The good news is that I have been reappointed - and will continue to give a 'green' voice to deliberations about policing in the city.
The bad news is Brighton Council has only been given one member - down from two last time.
Last 'term', I was joined by Tory cabinet member Geoffrey Theobald - but he's been pushed out of the authority after councillors from East and West Sussex joined forces to argue that I should be the city's sole voice on policing.
I think this is a little silly - as most of the crime happens in the city, and we play host to some eight million tourists a year, who all need policing too.
But the argument didn't prevail. Instead a calculation was made based purely on population. Brighton and Hove is entitled to just one and a half of the nine members - we had two last tine, so this time we'll just have the one member.

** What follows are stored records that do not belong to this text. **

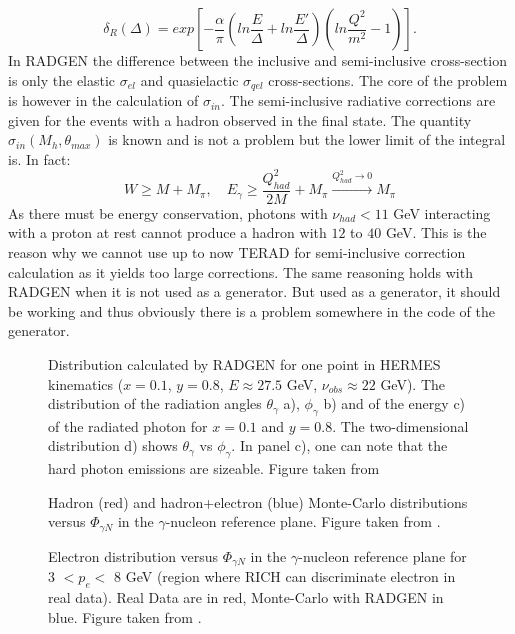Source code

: %
\begin{equation}
  \delta_R(\Delta) = exp \left[-\frac{\alpha}{\pi}\left(ln \frac{E}{\Delta}+ln \frac{E'}{\Delta}\right)\left(ln \frac{Q^2}{m^2}-1\right)\right].
\end{equation}
%
In RADGEN the difference between the inclusive and semi-inclusive cross-section is only the elastic $\sigma_{el}$ and quasielactic $\sigma_{qel}$ cross-sections. The core of the problem is however in the calculation of $\sigma_{in}$. The semi-inclusive radiative corrections are given for the events with a hadron observed in the final state. The quantity $\sigma_{in}(M_{h},\theta_{max})$ is known and is not a problem but the lower limit of the integral is. In fact:
%
\begin{equation}
    W \geqslant M + M_{\pi},\quad E_{\gamma} \geqslant \frac{Q^2_{had}}{2M}+M_{\pi} \xrightarrow{Q^2_{had} \rightarrow 0} M_{\pi}
\end{equation}
%
As there must be energy conservation, photons with $\nu_{had} < 11$ GeV interacting with a proton at rest cannot produce a hadron with $12$ to $40$ GeV. This is the reason why we cannot use up to now TERAD for semi-inclusive correction calculation as it yields too large corrections. The same reasoning holds with RADGEN when it is not used as a generator. But used as a generator, it should be working and thus obviously there is a problem somewhere in the code of the generator.
%
\begin{figure}[htb]
\centerline{}
\caption{Distribution calculated by RADGEN for one point in HERMES kinematics ($x=0.1$, $y=0.8$, $E\approx27.5$ GeV, $\nu_{obs}\approx22$ GeV). The distribution of the radiation angles $\theta_{\gamma}$ a), $\phi_{\gamma}$ b) and of the energy c) of the radiated photon for $x=0.1$ and $y=0.8$. The two-dimensional distribution d) shows $\theta_{\gamma}$ vs $\phi_{\gamma}$. In panel c), one can note that the hard photon emissions are sizeable. Figure taken from \cite{RADGEN}}\label{fig:RAD}
\end{figure}

\begin{figure}[htb!]
\centerline{}
\caption{Hadron (red) and hadron+electron (blue) Monte-Carlo distributions versus $\Phi_{\gamma N}$ in the $\gamma$-nucleon reference plane. Figure taken from \cite{MarcinTalk}.}\label{fig:elprod}
\end{figure}

\begin{figure}[htb!]
\centerline{}
\caption{Electron distribution versus $\Phi_{\gamma N}$ in the $\gamma$-nucleon reference plane for 3 $< p_e <$ 8 GeV (region where RICH can discriminate electron in real data). Real Data are in red, Monte-Carlo with RADGEN in blue. Figure taken from \cite{MarcinTalk}.}\label{fig:ph_pl}
\end{figure}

Currently, I serve as the Sussex Police Authority lead member on environmental sustainability and reducing alcohol-related harm – and sit on the committees responsible for organising independent custody visitors and community engagement, but all that'll be up for discussion at the SPA annual meeting on July 30th.
One thing is clear, though: the approach I'll take to how policing should be delivered.
I’ll continue to push for more PCSOs and more cash for neighbourhood policing and community safety groups, better services for the victims of domestic violence, better protection for communities, children and vulnerable adults from alcohol-related harm, and environmental improvements in the way policing is delivered.
We’ve already seen improvements in all these areas over the last two years – and I am really looking forward to pushing for a model of policing that reflects Brighton and Hove’s ‘green’ aspirations, based on human rights, enhancing communities, compassion – and more help for the victims of crime.